··· The input

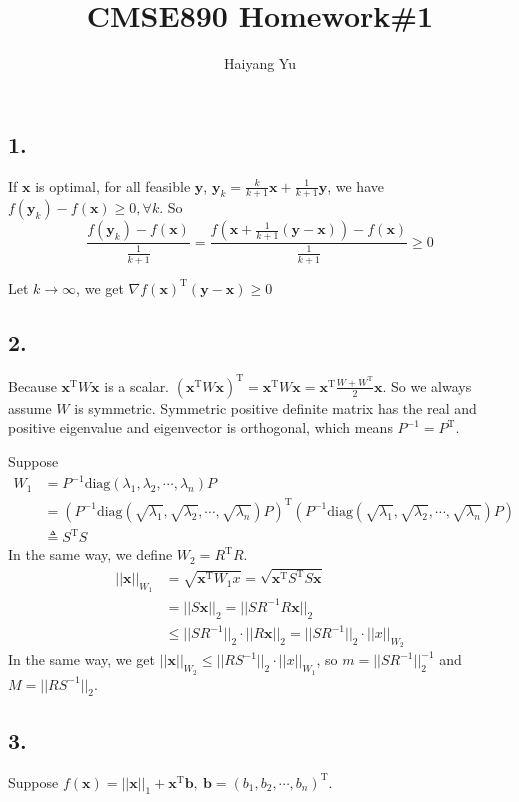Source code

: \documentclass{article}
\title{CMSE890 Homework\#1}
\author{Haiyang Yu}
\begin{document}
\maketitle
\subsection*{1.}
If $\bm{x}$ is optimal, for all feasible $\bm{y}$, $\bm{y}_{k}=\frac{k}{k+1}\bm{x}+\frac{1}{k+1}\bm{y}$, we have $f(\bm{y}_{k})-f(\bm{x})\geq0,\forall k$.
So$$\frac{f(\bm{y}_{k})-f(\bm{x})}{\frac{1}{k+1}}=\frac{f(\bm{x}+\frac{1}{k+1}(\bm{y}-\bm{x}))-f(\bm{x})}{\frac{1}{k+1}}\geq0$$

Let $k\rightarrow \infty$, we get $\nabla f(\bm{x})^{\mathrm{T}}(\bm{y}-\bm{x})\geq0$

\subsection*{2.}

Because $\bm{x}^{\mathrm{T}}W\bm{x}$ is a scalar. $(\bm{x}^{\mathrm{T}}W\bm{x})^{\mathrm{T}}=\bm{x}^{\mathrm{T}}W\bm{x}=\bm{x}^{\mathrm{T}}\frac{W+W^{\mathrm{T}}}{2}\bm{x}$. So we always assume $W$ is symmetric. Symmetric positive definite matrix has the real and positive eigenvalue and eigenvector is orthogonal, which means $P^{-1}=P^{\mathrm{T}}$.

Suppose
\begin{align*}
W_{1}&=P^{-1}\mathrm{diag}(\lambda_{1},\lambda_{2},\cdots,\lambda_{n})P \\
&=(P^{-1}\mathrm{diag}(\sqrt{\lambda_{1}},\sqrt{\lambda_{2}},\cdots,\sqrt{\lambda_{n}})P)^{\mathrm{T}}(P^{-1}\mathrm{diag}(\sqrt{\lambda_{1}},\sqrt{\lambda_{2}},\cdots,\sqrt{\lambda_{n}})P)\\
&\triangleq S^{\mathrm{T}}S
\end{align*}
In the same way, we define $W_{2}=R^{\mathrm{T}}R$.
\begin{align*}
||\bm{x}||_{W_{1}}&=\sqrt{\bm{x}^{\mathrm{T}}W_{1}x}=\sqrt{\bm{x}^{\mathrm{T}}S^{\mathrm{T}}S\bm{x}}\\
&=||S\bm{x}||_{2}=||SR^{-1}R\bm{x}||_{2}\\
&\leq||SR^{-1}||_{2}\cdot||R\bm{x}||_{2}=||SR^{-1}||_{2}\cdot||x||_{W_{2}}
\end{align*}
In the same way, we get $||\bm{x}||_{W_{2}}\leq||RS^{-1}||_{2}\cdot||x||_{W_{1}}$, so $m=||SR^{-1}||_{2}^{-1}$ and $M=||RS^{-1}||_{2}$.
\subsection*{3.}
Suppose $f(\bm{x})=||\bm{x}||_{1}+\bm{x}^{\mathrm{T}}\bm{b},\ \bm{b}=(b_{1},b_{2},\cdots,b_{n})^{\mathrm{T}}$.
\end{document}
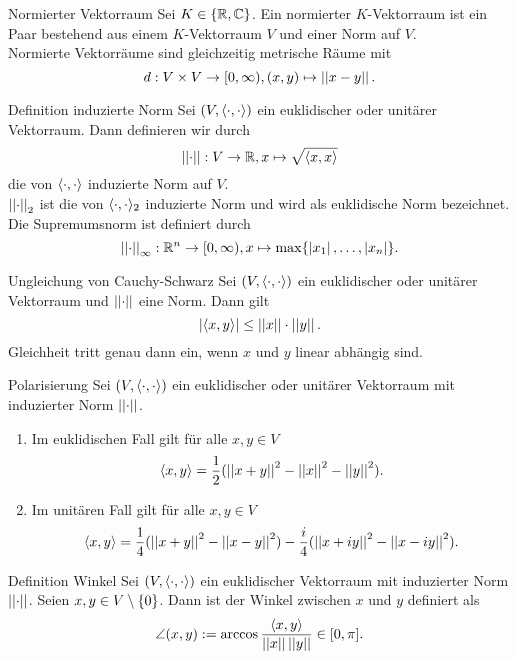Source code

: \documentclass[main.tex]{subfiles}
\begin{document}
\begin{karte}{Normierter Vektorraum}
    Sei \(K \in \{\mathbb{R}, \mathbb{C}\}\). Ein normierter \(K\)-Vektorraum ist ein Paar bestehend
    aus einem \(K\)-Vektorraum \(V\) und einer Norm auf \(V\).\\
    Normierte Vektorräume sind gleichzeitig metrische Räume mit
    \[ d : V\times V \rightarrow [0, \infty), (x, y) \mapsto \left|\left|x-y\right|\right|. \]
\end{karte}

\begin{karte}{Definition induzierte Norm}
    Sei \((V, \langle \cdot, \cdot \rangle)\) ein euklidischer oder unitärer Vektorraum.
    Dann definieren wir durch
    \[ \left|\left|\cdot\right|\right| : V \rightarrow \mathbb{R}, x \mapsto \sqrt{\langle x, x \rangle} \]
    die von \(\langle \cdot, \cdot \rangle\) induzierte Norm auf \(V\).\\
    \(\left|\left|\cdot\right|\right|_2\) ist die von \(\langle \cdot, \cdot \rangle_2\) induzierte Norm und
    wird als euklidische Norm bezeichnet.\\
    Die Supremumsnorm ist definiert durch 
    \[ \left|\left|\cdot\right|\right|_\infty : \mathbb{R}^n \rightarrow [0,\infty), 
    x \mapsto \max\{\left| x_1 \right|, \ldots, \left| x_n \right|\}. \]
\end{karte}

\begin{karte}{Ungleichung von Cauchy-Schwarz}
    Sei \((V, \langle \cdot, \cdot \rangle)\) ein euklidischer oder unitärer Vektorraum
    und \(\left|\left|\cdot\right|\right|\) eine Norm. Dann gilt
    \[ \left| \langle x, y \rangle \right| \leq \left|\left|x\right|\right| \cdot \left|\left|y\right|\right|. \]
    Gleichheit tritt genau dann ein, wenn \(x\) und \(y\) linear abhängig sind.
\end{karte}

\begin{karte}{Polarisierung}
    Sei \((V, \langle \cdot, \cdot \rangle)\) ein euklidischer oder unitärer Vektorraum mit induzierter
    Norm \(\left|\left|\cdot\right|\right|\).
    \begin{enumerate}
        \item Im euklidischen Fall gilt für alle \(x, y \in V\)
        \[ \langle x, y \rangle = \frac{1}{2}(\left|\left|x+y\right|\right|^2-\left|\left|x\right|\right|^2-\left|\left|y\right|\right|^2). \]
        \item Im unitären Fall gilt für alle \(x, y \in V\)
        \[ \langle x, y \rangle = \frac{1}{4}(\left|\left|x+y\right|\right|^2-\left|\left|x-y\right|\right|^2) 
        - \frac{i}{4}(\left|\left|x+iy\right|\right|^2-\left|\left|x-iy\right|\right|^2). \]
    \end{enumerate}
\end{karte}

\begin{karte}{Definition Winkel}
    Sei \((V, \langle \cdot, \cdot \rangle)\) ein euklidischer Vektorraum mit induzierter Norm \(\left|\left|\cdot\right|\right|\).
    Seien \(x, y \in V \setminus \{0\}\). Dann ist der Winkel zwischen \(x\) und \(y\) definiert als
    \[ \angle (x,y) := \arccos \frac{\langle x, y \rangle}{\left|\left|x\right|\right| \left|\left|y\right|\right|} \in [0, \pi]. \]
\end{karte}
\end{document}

······

Problem to solve: Drop the pictures and set down the data above exactly.

Answer to this task:
Source code

: \documentclass{article}
\title{CMSE890 Homework\#1}
\author{Haiyang Yu}
\begin{document}
\maketitle
\subsection*{1.}
If $\bm{x}$ is optimal, for all feasible $\bm{y}$, $\bm{y}_{k}=\frac{k}{k+1}\bm{x}+\frac{1}{k+1}\bm{y}$, we have $f(\bm{y}_{k})-f(\bm{x})\geq0,\forall k$.
So$$\frac{f(\bm{y}_{k})-f(\bm{x})}{\frac{1}{k+1}}=\frac{f(\bm{x}+\frac{1}{k+1}(\bm{y}-\bm{x}))-f(\bm{x})}{\frac{1}{k+1}}\geq0$$

Let $k\rightarrow \infty$, we get $\nabla f(\bm{x})^{\mathrm{T}}(\bm{y}-\bm{x})\geq0$

\subsection*{2.}

Because $\bm{x}^{\mathrm{T}}W\bm{x}$ is a scalar. $(\bm{x}^{\mathrm{T}}W\bm{x})^{\mathrm{T}}=\bm{x}^{\mathrm{T}}W\bm{x}=\bm{x}^{\mathrm{T}}\frac{W+W^{\mathrm{T}}}{2}\bm{x}$. So we always assume $W$ is symmetric. Symmetric positive definite matrix has the real and positive eigenvalue and eigenvector is orthogonal, which means $P^{-1}=P^{\mathrm{T}}$.

Suppose
\begin{align*}
W_{1}&=P^{-1}\mathrm{diag}(\lambda_{1},\lambda_{2},\cdots,\lambda_{n})P \\
&=(P^{-1}\mathrm{diag}(\sqrt{\lambda_{1}},\sqrt{\lambda_{2}},\cdots,\sqrt{\lambda_{n}})P)^{\mathrm{T}}(P^{-1}\mathrm{diag}(\sqrt{\lambda_{1}},\sqrt{\lambda_{2}},\cdots,\sqrt{\lambda_{n}})P)\\
&\triangleq S^{\mathrm{T}}S
\end{align*}
In the same way, we define $W_{2}=R^{\mathrm{T}}R$.
\begin{align*}
||\bm{x}||_{W_{1}}&=\sqrt{\bm{x}^{\mathrm{T}}W_{1}x}=\sqrt{\bm{x}^{\mathrm{T}}S^{\mathrm{T}}S\bm{x}}\\
&=||S\bm{x}||_{2}=||SR^{-1}R\bm{x}||_{2}\\
&\leq||SR^{-1}||_{2}\cdot||R\bm{x}||_{2}=||SR^{-1}||_{2}\cdot||x||_{W_{2}}
\end{align*}
In the same way, we get $||\bm{x}||_{W_{2}}\leq||RS^{-1}||_{2}\cdot||x||_{W_{1}}$, so $m=||SR^{-1}||_{2}^{-1}$ and $M=||RS^{-1}||_{2}$.
\subsection*{3.}
Suppose $f(\bm{x})=||\bm{x}||_{1}+\bm{x}^{\mathrm{T}}\bm{b},\ \bm{b}=(b_{1},b_{2},\cdots,b_{n})^{\mathrm{T}}$.
\end{document}
Source code

: \documentclass[main.tex]{subfiles}
\begin{document}
\begin{karte}{Normierter Vektorraum}
    Sei \(K \in \{\mathbb{R}, \mathbb{C}\}\). Ein normierter \(K\)-Vektorraum ist ein Paar bestehend
    aus einem \(K\)-Vektorraum \(V\) und einer Norm auf \(V\).\\
    Normierte Vektorräume sind gleichzeitig metrische Räume mit
    \[ d : V\times V \rightarrow [0, \infty), (x, y) \mapsto \left|\left|x-y\right|\right|. \]
\end{karte}

\begin{karte}{Definition induzierte Norm}
    Sei \((V, \langle \cdot, \cdot \rangle)\) ein euklidischer oder unitärer Vektorraum.
    Dann definieren wir durch
    \[ \left|\left|\cdot\right|\right| : V \rightarrow \mathbb{R}, x \mapsto \sqrt{\langle x, x \rangle} \]
    die von \(\langle \cdot, \cdot \rangle\) induzierte Norm auf \(V\).\\
    \(\left|\left|\cdot\right|\right|_2\) ist die von \(\langle \cdot, \cdot \rangle_2\) induzierte Norm und
    wird als euklidische Norm bezeichnet.\\
    Die Supremumsnorm ist definiert durch 
    \[ \left|\left|\cdot\right|\right|_\infty : \mathbb{R}^n \rightarrow [0,\infty), 
    x \mapsto \max\{\left| x_1 \right|, \ldots, \left| x_n \right|\}. \]
\end{karte}

\begin{karte}{Ungleichung von Cauchy-Schwarz}
    Sei \((V, \langle \cdot, \cdot \rangle)\) ein euklidischer oder unitärer Vektorraum
    und \(\left|\left|\cdot\right|\right|\) eine Norm. Dann gilt
    \[ \left| \langle x, y \rangle \right| \leq \left|\left|x\right|\right| \cdot \left|\left|y\right|\right|. \]
    Gleichheit tritt genau dann ein, wenn \(x\) und \(y\) linear abhängig sind.
\end{karte}

\begin{karte}{Polarisierung}
    Sei \((V, \langle \cdot, \cdot \rangle)\) ein euklidischer oder unitärer Vektorraum mit induzierter
    Norm \(\left|\left|\cdot\right|\right|\).
    \begin{enumerate}
        \item Im euklidischen Fall gilt für alle \(x, y \in V\)
        \[ \langle x, y \rangle = \frac{1}{2}(\left|\left|x+y\right|\right|^2-\left|\left|x\right|\right|^2-\left|\left|y\right|\right|^2). \]
        \item Im unitären Fall gilt für alle \(x, y \in V\)
        \[ \langle x, y \rangle = \frac{1}{4}(\left|\left|x+y\right|\right|^2-\left|\left|x-y\right|\right|^2) 
        - \frac{i}{4}(\left|\left|x+iy\right|\right|^2-\left|\left|x-iy\right|\right|^2). \]
    \end{enumerate}
\end{karte}

\begin{karte}{Definition Winkel}
    Sei \((V, \langle \cdot, \cdot \rangle)\) ein euklidischer Vektorraum mit induzierter Norm \(\left|\left|\cdot\right|\right|\).
    Seien \(x, y \in V \setminus \{0\}\). Dann ist der Winkel zwischen \(x\) und \(y\) definiert als
    \[ \angle (x,y) := \arccos \frac{\langle x, y \rangle}{\left|\left|x\right|\right| \left|\left|y\right|\right|} \in [0, \pi]. \]
\end{karte}
\end{document}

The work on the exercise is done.